En contra de la tolerancia, desde siempre. Por varios motivos pero principalmente por la superioridad moral que se otorga a sí mismo el que lleva a cabo la acción de tolerar al otro. Es decir, el que tolera siempre está por encima del que es tolerado, al menos en un plano simbólico que será sutil, de acuerdo pero es y se le concede esa condición de admitido, de válido, de pertinente desde un estatus y ese nivel, esa posición o ese privilegio de decir sí o no es lo que más se me atraganta.
La tolerancia es una forma de marginación.
Desde ese punto de vista, la tolerancia es un método de exclusión en el fondo.

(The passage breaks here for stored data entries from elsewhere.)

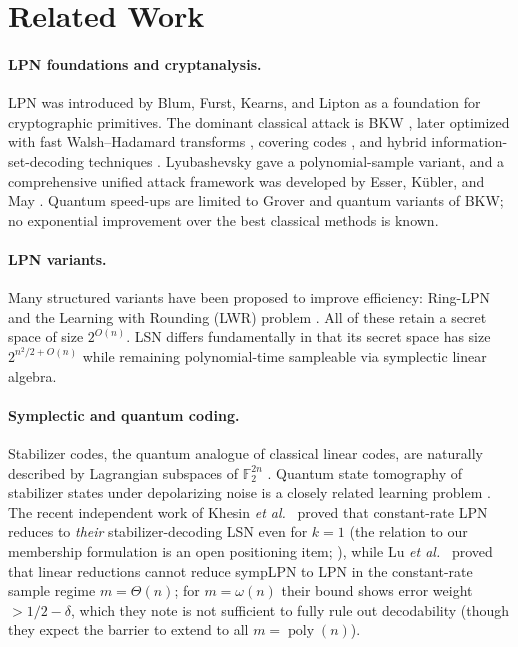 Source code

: \documentclass[11pt,a4paper]{article}
\theoremstyle{plain}
\theoremstyle{definition}
\newcommand{\F}{\mathbb{F}}
\newcommand{\etal}{\textit{et al.}}
\begin{document}
\section{Related Work}
\label{sec:related}

\paragraph{LPN foundations and cryptanalysis.}
LPN was introduced by Blum, Furst, Kearns, and Lipton \cite{BFKL94} as a foundation for cryptographic primitives. The dominant classical attack is BKW \cite{BKW03}, later optimized with fast Walsh--Hadamard transforms \cite{LF06}, covering codes \cite{GJL14}, and hybrid information-set-decoding techniques \cite{EKM17}. Lyubashevsky \cite{Lyu05} gave a polynomial-sample variant, and a comprehensive unified attack framework was developed by Esser, K{\"u}bler, and May \cite{EKM17}. Quantum speed-ups are limited to Grover \cite{Gro96} and quantum variants of BKW; no exponential improvement over the best classical methods is known.

\paragraph{LPN variants.}
Many structured variants have been proposed to improve efficiency: Ring-LPN \cite{HKL+12} and the Learning with Rounding (LWR) problem \cite{BPR12}. All of these retain a secret space of size $2^{O(n)}$. LSN differs fundamentally in that its secret space has size $2^{n^2/2 + O(n)}$ while remaining polynomial-time sampleable via symplectic linear algebra.

\paragraph{Symplectic and quantum coding.}
Stabilizer codes, the quantum analogue of classical linear codes, are naturally described by Lagrangian subspaces of $\F_2^{2n}$ \cite{Got97,CRSS98,NC00}. Quantum state tomography of stabilizer states under depolarizing noise is a closely related learning problem \cite{GL22}. The recent independent work of Khesin \etal\ \cite{KLP+25} proved that constant-rate LPN reduces to \emph{their} stabilizer-decoding LSN even for $k=1$ (the relation to our membership formulation is an open positioning item; ), while Lu \etal\ \cite{LPQR26} proved that linear reductions cannot reduce sympLPN to LPN in the constant-rate sample regime $m=\Theta(n)$; for $m=\omega(n)$ their bound shows error weight $>1/2-\delta$, which they note is not sufficient to fully rule out decodability (though they expect the barrier to extend to all $m=\operatorname{poly}(n)$).
\end{document}
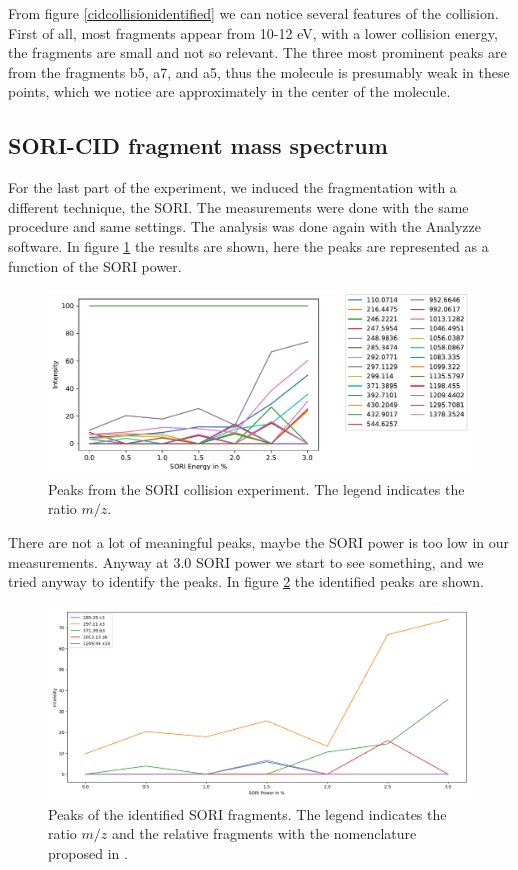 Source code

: \documentclass[a4paper,10pt]{article}
\begin{document}
From figure \ref{cidcollisionidentified} we can notice several features of the collision. First of all, most fragments appear from 10-12 eV, with a lower collision energy, the fragments are small and not so relevant. The three most prominent peaks are from the fragments b5, a7, and a5, thus the molecule is presumably weak in these points, which we notice are approximately in the center of the molecule.  

\subsection{SORI-CID fragment mass spectrum}
For the last part of the experiment, we induced the fragmentation with a different technique, the SORI. The measurements were done with the same procedure and same settings. The analysis was done again with the Analyzze software. In figure \ref{soricollision} the results are shown, here the peaks are represented as a function of the SORI power.

\begin{figure}[H]
	\centering
	\includegraphics[width = \textwidth]{sori_cid.pdf}
	\caption{Peaks from the SORI collision experiment. The legend indicates the ratio $m/z$.}
	\label{soricollision}
\end{figure}
There are not a lot of meaningful peaks, maybe the SORI power is too low in our measurements. Anyway at 3.0 SORI power we start to see something, and we tried anyway to identify the peaks. In figure \ref{soriidentified} the identified peaks are shown. 

\begin{figure}[H]
	\centering
	\includegraphics[width = \textwidth]{identifiedsori.png}
	\caption{Peaks of the identified SORI fragments. The legend indicates the ratio $m/z$ and the relative fragments with the nomenclature proposed in \cite{fragmentsnomenclature}.}
	\label{soriidentified}
\end{figure}
\end{document}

Y siempre el fujo va de la mayoría a la minoría, es decir, la minoría es tolerada por los que simplemente son más y ese valor numérico que va ligado a la legitimación que da el tiempo principalmente, pero también a las constumbres, las tradiciones, las modas o los usos allá donde fueras, tiene muy poco peso desde una perspectiva de individualismo militante.
La tolerancia se practica con grupos sin cara.
La tolerancia no va más allá del colectivo, no se detiene en las circunstancias personales de los tolerados o tolerables y no le importa.
La tolerancia es mala. A secas, es mala con unos y otros.
Y creo que eso es todo.
Desde siempre, la intolerancia por bandera. No hace falta disimularlo. Es preferible a la larga ser intolerante de primeras porque en el fondo, el que tolera, el tolerador o el grupo de toleradores no lo hace con gusto o por convencimiento o por dar uso a su inteligencia sino que toleran porque no les queda otro remedio y eso es ser intolerante en el fondo, lo que significa que, en definitiva, hay una inversión de términos muy propia del mundo moderno y que al final se le ha querido dar entidad en valores a un concepto que no se sostiene por sí mismo.
Y es lo que pasa cuando se llenan de aire caliente los eufemismos.
Y es por eso que lo escribo aquí.
Al menos para dejar constancia de mi postura: En contra de la tolerancia, desde siempre.